Across the entries that follow, tally every line holding the word "redirect" and reply with the count alone.

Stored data
▶

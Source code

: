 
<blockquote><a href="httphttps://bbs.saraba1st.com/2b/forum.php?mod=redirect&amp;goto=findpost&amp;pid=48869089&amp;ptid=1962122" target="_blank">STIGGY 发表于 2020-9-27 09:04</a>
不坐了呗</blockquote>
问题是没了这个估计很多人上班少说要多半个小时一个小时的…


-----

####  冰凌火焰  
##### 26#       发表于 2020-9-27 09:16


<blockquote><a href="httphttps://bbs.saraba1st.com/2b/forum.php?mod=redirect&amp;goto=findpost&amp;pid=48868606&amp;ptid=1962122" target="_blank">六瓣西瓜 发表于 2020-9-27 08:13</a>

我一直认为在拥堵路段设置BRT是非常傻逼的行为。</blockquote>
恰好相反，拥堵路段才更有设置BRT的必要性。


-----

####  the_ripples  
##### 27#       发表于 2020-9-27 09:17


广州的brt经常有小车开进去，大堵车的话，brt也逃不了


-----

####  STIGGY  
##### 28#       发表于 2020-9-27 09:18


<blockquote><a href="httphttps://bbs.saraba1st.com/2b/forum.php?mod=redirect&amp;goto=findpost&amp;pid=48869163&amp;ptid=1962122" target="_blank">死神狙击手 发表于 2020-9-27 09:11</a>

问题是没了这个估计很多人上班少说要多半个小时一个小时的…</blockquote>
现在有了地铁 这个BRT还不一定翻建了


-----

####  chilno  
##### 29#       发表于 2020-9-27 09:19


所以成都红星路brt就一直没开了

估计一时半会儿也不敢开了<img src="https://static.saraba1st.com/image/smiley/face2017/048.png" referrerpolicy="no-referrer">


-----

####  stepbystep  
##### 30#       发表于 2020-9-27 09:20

◀

» **EXERCISE RESULT**
3